Cat runs and enclosures are becoming increasingly popular and there are many reasons why this is happening. Cats are wonderful pets but the days of allowing them to freely roam the neighbourhood day and night are over. Community expectations with respect to keeping domestic felines are becoming less forgiving than any other time in history. Not that cats have ever really been completely tolerated but people are more educated now about how destructive cats are on the environment. And because this is a big issue for green groups, it gets a lot of support from the mainstream media taking every opportunity to remind the public of how bad their moggy is for the world unless its behaviour is strictly controlled.

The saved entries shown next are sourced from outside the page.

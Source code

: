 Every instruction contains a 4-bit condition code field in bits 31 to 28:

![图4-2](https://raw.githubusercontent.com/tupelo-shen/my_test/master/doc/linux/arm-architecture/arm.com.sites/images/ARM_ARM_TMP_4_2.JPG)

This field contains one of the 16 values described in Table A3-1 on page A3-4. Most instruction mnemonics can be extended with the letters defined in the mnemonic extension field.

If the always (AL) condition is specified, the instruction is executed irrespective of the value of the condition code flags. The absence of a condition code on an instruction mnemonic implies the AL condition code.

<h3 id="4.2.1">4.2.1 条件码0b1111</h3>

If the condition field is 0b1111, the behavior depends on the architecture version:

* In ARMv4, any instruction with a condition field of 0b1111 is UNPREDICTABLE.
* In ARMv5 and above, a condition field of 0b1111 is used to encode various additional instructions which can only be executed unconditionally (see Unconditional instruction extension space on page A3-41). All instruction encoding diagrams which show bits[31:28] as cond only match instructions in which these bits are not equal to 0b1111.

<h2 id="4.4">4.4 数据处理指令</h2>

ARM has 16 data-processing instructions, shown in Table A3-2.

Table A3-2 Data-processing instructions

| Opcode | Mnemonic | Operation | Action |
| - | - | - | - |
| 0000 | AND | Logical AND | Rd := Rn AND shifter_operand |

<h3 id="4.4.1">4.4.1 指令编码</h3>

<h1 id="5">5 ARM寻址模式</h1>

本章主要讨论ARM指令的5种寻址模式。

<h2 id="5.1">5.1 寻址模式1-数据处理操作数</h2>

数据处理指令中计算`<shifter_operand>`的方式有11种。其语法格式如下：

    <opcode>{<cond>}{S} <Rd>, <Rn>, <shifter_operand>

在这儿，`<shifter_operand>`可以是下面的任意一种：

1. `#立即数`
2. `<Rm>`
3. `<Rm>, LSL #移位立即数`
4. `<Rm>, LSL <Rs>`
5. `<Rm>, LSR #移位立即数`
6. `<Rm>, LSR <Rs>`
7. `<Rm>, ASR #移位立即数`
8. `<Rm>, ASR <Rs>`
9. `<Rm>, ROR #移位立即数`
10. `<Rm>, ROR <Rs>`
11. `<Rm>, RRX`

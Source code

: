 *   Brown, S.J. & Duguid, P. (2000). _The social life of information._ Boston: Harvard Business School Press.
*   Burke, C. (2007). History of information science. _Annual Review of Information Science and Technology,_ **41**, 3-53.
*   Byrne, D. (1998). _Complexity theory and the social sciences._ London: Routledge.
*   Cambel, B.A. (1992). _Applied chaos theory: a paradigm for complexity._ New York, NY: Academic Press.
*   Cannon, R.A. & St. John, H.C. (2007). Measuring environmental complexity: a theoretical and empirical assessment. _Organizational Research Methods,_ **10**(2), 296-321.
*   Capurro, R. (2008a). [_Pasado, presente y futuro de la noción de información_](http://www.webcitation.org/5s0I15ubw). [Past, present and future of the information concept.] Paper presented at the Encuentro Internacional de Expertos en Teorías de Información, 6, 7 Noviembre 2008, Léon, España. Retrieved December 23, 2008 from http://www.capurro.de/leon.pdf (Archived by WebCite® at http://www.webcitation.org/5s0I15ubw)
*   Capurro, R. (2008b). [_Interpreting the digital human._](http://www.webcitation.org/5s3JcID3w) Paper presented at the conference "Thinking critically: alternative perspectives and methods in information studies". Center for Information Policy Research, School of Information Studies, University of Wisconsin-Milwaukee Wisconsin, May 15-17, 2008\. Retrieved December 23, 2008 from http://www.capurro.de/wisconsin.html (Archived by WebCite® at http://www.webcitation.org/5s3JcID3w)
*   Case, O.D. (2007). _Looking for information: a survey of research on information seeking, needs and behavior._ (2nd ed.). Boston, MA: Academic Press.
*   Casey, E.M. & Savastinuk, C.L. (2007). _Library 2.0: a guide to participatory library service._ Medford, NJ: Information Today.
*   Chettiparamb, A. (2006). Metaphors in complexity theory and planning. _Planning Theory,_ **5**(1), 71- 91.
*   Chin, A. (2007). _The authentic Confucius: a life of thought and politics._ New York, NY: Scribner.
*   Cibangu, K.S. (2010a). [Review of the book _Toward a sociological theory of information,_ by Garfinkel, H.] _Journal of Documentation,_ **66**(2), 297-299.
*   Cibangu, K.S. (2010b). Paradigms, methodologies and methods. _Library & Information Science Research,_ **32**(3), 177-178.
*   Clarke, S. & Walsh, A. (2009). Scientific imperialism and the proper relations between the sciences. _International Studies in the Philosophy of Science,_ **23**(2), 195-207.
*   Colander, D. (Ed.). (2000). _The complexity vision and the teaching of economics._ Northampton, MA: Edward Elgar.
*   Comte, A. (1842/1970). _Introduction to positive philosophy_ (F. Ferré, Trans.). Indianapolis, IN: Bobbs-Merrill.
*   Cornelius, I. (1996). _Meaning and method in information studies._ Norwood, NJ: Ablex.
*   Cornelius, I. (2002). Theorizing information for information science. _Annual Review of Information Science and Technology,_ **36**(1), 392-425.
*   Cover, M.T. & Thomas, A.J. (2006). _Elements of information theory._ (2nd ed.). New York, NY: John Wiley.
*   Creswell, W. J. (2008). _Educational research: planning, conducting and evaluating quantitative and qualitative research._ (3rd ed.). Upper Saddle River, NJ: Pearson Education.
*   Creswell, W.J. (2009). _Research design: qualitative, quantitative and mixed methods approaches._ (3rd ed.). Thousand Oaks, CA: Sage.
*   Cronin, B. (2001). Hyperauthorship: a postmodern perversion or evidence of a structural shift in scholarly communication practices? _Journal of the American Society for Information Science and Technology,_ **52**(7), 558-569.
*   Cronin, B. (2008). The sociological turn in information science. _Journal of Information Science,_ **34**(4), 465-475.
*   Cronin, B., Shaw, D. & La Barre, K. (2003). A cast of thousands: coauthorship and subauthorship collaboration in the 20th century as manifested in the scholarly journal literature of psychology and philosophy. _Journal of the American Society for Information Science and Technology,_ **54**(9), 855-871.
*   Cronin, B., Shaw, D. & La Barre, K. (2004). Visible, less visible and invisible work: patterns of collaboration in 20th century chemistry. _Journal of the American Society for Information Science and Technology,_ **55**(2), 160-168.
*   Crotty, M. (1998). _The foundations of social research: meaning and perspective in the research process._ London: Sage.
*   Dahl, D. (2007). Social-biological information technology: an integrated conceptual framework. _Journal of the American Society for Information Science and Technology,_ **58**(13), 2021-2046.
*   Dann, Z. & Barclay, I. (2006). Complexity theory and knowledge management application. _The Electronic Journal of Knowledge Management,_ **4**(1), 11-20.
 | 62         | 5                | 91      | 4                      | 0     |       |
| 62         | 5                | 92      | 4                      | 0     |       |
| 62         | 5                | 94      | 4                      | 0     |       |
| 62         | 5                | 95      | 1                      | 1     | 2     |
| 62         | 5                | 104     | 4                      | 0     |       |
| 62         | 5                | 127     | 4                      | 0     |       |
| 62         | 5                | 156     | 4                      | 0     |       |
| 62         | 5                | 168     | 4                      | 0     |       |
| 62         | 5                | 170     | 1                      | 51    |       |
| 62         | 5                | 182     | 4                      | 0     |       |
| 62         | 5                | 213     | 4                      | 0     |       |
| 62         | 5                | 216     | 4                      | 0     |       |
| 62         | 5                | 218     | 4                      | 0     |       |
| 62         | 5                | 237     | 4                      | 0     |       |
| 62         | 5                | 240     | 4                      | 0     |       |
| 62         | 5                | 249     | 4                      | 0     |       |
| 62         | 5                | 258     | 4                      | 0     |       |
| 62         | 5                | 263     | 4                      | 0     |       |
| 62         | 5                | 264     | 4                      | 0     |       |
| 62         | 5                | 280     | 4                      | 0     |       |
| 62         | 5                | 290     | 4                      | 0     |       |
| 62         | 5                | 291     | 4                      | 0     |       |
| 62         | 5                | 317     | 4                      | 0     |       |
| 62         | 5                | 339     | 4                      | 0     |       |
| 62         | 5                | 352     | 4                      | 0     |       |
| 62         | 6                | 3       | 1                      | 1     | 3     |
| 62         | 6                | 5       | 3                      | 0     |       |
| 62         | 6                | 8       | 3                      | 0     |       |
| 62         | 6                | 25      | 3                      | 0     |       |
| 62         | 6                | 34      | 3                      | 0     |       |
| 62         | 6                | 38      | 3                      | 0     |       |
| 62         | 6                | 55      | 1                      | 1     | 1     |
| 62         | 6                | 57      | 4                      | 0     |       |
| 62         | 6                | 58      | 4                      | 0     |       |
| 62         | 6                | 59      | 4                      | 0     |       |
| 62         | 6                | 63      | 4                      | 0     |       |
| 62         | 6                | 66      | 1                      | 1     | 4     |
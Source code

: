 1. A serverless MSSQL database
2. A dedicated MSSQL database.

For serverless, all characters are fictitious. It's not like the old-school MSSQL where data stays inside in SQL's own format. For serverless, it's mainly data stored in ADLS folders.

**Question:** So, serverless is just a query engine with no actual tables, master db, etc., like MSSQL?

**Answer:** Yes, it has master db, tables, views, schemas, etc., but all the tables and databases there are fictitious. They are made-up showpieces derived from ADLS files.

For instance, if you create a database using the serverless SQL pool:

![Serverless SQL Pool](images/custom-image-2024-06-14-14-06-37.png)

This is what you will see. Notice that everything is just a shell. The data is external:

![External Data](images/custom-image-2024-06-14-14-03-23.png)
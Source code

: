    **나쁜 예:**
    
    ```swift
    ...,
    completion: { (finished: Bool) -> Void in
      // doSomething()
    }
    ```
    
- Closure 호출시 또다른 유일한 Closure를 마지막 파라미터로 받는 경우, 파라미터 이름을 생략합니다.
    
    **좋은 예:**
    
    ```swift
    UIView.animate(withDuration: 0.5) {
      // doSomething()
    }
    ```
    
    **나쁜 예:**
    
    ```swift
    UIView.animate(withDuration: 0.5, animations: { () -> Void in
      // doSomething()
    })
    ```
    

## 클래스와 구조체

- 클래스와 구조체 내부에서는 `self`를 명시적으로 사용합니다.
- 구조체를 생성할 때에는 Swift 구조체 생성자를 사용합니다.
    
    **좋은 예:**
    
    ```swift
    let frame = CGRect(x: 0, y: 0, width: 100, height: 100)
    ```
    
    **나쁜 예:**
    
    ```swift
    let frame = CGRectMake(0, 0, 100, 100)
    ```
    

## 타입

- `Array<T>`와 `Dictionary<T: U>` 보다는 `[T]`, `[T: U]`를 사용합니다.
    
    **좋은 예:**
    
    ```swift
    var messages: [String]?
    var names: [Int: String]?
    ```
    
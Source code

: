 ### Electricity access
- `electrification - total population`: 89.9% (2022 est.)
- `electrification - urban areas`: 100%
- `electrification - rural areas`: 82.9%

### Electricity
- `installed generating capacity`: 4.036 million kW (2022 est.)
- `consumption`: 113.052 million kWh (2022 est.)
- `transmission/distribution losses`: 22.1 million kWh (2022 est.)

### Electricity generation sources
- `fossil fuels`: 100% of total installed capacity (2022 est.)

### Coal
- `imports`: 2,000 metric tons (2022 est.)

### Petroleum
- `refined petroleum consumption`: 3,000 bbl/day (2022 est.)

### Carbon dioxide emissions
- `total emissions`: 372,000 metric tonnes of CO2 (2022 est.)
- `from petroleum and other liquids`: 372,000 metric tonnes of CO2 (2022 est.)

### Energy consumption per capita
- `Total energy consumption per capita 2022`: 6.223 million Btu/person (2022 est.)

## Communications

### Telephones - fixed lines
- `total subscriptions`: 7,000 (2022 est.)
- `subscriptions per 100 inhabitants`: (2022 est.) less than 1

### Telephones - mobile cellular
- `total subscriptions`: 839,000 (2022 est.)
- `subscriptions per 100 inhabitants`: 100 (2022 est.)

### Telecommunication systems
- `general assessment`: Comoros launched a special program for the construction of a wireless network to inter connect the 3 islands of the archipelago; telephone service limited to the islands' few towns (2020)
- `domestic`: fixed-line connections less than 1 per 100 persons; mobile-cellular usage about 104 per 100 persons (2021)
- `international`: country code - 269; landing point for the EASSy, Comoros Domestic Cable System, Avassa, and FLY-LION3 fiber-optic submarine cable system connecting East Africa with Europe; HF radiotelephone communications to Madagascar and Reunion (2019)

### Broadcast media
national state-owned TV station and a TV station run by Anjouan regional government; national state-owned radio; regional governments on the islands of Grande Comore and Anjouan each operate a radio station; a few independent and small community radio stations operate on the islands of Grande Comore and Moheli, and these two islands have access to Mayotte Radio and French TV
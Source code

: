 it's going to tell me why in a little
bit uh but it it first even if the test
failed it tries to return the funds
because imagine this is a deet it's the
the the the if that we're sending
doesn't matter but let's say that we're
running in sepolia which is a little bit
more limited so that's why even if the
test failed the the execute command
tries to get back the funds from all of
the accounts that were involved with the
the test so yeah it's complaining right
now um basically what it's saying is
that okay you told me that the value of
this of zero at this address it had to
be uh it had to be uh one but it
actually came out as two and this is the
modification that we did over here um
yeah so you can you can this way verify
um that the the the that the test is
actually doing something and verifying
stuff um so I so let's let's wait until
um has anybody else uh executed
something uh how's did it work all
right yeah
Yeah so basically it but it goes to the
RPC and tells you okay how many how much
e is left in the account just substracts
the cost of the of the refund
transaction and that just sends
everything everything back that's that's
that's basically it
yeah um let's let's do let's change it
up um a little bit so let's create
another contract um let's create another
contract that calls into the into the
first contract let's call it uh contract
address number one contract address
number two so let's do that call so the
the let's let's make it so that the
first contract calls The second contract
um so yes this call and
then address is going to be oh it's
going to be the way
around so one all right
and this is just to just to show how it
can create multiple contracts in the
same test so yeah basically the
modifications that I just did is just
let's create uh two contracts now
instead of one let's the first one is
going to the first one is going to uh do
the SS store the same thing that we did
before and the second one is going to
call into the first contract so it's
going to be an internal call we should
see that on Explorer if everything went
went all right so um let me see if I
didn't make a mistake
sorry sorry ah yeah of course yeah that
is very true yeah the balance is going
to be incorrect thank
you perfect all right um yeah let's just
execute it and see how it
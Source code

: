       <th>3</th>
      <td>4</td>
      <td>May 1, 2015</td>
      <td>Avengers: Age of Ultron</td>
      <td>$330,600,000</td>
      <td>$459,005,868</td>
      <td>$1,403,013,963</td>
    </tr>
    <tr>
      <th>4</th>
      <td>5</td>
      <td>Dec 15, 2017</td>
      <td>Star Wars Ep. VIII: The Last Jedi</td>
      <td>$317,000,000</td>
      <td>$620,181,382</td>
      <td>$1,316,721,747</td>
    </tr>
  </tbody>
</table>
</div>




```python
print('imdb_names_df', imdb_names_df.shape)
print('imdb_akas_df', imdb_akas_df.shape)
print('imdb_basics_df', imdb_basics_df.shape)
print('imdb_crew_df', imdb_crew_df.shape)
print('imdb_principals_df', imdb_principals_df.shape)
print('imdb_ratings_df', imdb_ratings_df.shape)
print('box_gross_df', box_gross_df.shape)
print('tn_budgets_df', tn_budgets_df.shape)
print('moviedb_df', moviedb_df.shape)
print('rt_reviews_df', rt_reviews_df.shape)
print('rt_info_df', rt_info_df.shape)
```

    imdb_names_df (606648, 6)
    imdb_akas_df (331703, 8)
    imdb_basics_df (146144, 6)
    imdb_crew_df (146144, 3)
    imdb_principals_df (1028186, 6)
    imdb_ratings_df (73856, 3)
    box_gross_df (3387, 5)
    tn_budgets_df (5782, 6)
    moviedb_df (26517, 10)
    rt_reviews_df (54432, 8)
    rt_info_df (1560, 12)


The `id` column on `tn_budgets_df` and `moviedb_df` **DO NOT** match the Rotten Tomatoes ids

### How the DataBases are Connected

Environmentally, the extinction of numerous native species of wildlife has been attributed to wild “domestic” cats so there’s no doubt this is a huge problem and also a problem you probably have heard mentioned many times before… Personally, although I do care about the environment, it’s the other behavioural traits of cats in my own local environment that annoy/affect me more, things like:
- Fighting with other cats at night – Who hasn’t been woken up in the middle of the night by the awful sounds of cats fighting outside your bedroom window? The clashing of neighbourhood cats in the darkness is a preventable scenario that only happens because lazy people don’t care about their fellow citizens or their own pets enough to simply secure them at night.
- They get hit by vehicles – I can understand how the sight of a cat lying motionless in the centre of the street would come as a relief for some people, particularly if they were kept awake the night before by the animal’s throaty howling, but it’s not a very nice thing to happen. Firstly, it’s dangerous for the cat and humans to have domestic animals running around the streets and secondly it’s a sad tragedy for the owners of the cat (often kids) and other people who witness it. Cats are not very good at judging road crossings when confused by vehicle headlights or trying to judge the speed of the threat moving past and that’s the reason why they get run over so often.
- They do their business in unwanted places – Children’s sand pits, vegetable gardens, and tomcats spraying over cars or up house walls are some of the places cats love to pee and poo. Cats kill flower beds with their potent urine, they ruin paintwork, and it’s a disgusting experience to dig up fresh cat do-do when planting seedlings in your newly tilled vegetable patch. Not only does cat waste stink and kill vegetation it’s also unhealthy due to the potential spread of diseases especially if done in a garden meant for food production.
- They run away and turn wild – Yes this is bad environmentally when a pet cat never comes back to its original home and thus turns into a wild animal, however, it’s also annoying because they tend to become scavengers around urban areas wreaking havoc as they try to find food. When I was overseas with the Army in East Timor besides our security work we also had to trap cats as a preventative measure in order to stop these filthy starving creatures from continually raiding our camp!
I’m sure many of you can come up with plenty of other reasons why cats should be controlled but the above are just the main ones I came up with off the top of my head – feel free to mention yours in the comments section. I do understand the importance of the environmentalist argument, nevertheless, I believe the best way to change human behaviour is by explaining how a certain behaviour is seen as socially unacceptable by your peers in a way that affects them directly rather than trying to guilt people about how mismanaging your pet cat affects an endangered marsupial, for instance.
So for the reasons I outlined above I urge all cat owners to have a cat run or enclosure – at least lock their cat inside the house at nightfall. From experience though, keeping your cat inside from dusk to dawn is really not good enough. I mean, I have always kept our cats locked up after dark by either keeping them inside or putting them to bed in a purpose built cat enclosure in the backyard for the night and although I felt this was adequate I was never truly happy leaving them loose to go and come as they please throughout the day.
It’s really difficult to contain a cat or teach it to stay in your own yard because unlike a dog cats can climb. Sure, we’ve had neighbours that have loved our cats like they were their own and even fed them! But, we’ve also had neighbours that weren’t too thrilled about an unannounced visit from our tomcat. This is a seriously good point if you do love your cat you can no longer assume that your neighbours will likely be “good” people and tolerant enough to shoo-off your cat from unwanted visits to their property. Unfortunately, due to the erosion of values in our society, it’s possible more now than ever before that your cat could come to harm at the hands of people around you if it ventures away from your home.
Therefore, if you are at all concerned about your cat/s welfare you should definitely get/build a cat run, or even better, a cat enclosure with a cat run attached and that way your pet can get the best of both worlds in having more freedom without annoying others or endangering itself.